> Instructions to follow: Your answer should be the lines of the data below that contain "霸道总裁的娇俏小秘书".

+--

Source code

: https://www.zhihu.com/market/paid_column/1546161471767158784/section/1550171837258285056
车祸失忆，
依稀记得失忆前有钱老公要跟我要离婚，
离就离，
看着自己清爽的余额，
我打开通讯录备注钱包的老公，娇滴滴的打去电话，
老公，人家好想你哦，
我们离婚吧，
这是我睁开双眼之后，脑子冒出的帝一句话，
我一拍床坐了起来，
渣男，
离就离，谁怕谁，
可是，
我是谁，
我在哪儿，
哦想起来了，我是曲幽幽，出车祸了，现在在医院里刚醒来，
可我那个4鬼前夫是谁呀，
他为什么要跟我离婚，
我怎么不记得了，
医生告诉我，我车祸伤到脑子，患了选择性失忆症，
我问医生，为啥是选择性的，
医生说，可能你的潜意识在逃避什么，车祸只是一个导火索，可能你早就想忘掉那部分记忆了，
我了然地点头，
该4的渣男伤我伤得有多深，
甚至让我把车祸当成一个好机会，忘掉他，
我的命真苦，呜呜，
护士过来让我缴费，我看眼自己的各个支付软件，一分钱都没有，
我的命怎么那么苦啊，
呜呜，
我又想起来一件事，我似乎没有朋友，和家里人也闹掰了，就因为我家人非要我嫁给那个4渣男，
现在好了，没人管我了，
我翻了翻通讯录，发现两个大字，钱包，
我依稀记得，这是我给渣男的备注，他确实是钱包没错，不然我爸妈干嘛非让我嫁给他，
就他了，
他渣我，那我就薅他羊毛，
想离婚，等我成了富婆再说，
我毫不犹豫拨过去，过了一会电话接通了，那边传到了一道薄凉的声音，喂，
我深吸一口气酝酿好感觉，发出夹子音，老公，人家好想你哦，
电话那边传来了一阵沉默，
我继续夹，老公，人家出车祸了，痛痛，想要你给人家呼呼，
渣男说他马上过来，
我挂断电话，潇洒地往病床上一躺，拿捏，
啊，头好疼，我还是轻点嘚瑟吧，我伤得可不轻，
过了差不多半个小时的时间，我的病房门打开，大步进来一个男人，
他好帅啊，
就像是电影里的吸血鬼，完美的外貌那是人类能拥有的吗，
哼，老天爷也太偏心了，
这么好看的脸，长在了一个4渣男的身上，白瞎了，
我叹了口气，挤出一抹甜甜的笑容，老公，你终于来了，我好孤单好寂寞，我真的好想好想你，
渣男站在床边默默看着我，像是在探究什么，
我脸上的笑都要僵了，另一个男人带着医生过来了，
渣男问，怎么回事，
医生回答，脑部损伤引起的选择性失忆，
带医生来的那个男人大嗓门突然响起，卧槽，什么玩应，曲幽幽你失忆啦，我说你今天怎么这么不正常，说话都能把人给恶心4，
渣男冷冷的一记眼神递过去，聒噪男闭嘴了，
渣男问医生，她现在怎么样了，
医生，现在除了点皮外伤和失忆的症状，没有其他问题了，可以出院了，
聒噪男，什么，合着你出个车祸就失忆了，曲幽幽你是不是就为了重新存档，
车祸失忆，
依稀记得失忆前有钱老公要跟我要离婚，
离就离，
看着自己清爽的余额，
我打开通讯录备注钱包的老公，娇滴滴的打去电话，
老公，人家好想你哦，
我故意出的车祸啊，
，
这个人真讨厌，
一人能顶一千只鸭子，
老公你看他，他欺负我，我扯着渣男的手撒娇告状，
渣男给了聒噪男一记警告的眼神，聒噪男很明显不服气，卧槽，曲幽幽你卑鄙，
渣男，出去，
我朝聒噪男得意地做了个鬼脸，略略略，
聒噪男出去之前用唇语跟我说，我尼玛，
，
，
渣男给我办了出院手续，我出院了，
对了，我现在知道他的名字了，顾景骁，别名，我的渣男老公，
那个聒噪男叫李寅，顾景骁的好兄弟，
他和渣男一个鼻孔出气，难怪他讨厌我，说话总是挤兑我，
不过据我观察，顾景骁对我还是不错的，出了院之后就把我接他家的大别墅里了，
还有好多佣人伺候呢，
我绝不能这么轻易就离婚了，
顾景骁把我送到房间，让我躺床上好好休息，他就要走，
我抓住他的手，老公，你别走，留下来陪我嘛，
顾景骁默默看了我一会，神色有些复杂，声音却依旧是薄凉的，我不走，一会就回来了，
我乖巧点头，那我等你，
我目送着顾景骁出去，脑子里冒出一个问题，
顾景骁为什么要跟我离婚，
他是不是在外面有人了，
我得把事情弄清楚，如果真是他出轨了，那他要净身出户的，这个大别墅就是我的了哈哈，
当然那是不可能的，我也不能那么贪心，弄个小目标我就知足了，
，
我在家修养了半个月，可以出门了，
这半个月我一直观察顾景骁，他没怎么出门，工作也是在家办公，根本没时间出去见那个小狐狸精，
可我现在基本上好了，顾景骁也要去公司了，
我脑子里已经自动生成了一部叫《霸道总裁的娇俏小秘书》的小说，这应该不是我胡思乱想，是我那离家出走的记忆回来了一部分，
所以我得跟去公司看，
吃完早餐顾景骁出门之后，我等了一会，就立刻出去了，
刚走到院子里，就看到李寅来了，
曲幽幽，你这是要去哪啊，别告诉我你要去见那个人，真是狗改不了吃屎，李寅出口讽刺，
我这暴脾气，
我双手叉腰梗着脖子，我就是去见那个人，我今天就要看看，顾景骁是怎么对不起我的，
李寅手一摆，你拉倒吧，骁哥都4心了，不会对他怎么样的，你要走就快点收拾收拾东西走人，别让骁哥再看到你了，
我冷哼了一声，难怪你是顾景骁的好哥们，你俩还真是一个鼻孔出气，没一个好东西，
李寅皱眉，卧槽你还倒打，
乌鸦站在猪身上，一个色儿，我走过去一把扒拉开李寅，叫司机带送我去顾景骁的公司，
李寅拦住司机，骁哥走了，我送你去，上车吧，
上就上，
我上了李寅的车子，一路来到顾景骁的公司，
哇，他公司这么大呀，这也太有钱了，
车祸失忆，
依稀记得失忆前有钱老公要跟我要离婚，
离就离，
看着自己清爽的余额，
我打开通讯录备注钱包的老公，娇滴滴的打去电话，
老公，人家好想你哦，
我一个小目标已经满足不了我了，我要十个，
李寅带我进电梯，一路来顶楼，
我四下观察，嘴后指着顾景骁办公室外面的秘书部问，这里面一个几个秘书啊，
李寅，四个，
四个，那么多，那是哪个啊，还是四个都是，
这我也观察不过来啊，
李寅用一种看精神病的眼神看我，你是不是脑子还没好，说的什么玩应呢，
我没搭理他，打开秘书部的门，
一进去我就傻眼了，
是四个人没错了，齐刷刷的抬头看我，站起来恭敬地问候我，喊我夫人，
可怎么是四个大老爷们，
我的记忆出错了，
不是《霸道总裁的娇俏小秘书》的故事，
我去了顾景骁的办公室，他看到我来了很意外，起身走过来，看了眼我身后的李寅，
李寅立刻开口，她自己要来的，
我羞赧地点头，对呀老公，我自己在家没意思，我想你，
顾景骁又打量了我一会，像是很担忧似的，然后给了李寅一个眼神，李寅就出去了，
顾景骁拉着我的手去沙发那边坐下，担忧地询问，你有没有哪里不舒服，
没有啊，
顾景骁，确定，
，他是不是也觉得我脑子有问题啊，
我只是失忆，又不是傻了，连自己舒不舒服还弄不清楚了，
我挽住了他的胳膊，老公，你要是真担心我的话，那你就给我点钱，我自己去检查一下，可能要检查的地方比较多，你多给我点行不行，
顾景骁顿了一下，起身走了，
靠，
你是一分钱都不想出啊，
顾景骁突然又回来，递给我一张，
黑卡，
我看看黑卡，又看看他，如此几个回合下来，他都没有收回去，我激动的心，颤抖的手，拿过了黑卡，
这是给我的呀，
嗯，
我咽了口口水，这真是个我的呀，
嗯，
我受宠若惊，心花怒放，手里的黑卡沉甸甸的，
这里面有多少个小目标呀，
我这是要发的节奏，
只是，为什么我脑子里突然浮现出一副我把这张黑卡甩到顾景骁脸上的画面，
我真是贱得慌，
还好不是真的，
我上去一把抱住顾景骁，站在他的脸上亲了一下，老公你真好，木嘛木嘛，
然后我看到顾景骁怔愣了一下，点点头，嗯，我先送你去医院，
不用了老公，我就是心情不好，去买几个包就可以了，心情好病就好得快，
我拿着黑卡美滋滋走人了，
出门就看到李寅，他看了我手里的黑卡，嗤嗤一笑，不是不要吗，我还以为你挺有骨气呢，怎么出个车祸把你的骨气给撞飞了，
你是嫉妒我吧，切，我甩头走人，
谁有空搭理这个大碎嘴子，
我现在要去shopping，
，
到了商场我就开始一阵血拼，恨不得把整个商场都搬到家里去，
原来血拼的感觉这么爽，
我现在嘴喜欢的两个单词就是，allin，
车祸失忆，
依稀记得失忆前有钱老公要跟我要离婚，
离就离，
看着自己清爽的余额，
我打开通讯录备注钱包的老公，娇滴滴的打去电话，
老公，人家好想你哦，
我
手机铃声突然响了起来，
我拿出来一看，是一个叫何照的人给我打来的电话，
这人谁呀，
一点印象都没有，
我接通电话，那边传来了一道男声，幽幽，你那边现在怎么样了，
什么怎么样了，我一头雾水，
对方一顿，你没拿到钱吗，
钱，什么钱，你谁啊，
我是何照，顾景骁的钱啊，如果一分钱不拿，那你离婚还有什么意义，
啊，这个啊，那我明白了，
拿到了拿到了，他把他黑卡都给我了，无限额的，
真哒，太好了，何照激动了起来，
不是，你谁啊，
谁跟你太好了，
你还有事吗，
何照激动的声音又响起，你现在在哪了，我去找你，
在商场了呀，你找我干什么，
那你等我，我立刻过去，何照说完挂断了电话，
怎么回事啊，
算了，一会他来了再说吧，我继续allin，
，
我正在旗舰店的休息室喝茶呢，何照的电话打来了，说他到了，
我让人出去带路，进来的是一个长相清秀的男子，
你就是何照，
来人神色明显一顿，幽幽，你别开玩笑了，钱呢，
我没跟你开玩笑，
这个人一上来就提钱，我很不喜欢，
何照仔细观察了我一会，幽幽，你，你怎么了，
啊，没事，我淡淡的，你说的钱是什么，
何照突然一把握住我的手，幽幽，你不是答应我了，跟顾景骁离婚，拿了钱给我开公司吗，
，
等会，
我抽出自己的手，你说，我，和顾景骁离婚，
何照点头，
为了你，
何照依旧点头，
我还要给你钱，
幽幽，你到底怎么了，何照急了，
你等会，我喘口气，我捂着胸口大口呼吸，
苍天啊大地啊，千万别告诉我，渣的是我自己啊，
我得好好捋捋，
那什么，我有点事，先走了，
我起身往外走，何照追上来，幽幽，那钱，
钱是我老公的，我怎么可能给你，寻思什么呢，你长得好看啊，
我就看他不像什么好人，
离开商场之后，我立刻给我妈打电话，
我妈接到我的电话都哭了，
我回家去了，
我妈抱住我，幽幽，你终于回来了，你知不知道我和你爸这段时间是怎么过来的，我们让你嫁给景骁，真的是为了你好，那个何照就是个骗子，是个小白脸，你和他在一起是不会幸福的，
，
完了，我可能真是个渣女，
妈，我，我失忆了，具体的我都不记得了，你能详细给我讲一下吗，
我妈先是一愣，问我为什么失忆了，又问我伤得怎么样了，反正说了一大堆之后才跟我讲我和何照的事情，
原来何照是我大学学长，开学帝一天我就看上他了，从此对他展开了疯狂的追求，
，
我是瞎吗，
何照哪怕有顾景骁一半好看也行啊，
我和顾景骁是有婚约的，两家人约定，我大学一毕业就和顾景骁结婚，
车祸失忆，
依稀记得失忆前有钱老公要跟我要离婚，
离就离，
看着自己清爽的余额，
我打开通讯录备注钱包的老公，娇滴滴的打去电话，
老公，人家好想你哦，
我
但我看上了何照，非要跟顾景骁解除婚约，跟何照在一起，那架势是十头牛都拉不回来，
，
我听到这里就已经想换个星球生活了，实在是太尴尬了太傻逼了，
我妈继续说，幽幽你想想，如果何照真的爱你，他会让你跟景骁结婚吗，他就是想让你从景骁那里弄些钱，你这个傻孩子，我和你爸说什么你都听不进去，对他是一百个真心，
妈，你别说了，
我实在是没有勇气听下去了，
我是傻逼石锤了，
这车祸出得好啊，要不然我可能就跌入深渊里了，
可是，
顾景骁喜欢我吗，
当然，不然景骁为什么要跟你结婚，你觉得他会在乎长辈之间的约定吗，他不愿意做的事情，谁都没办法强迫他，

+--

> Task solution:
我脑子里已经自动生成了一部叫《霸道总裁的娇俏小秘书》的小说，这应该不是我胡思乱想，是我那离家出走的记忆回来了一部分，
不是《霸道总裁的娇俏小秘书》的故事，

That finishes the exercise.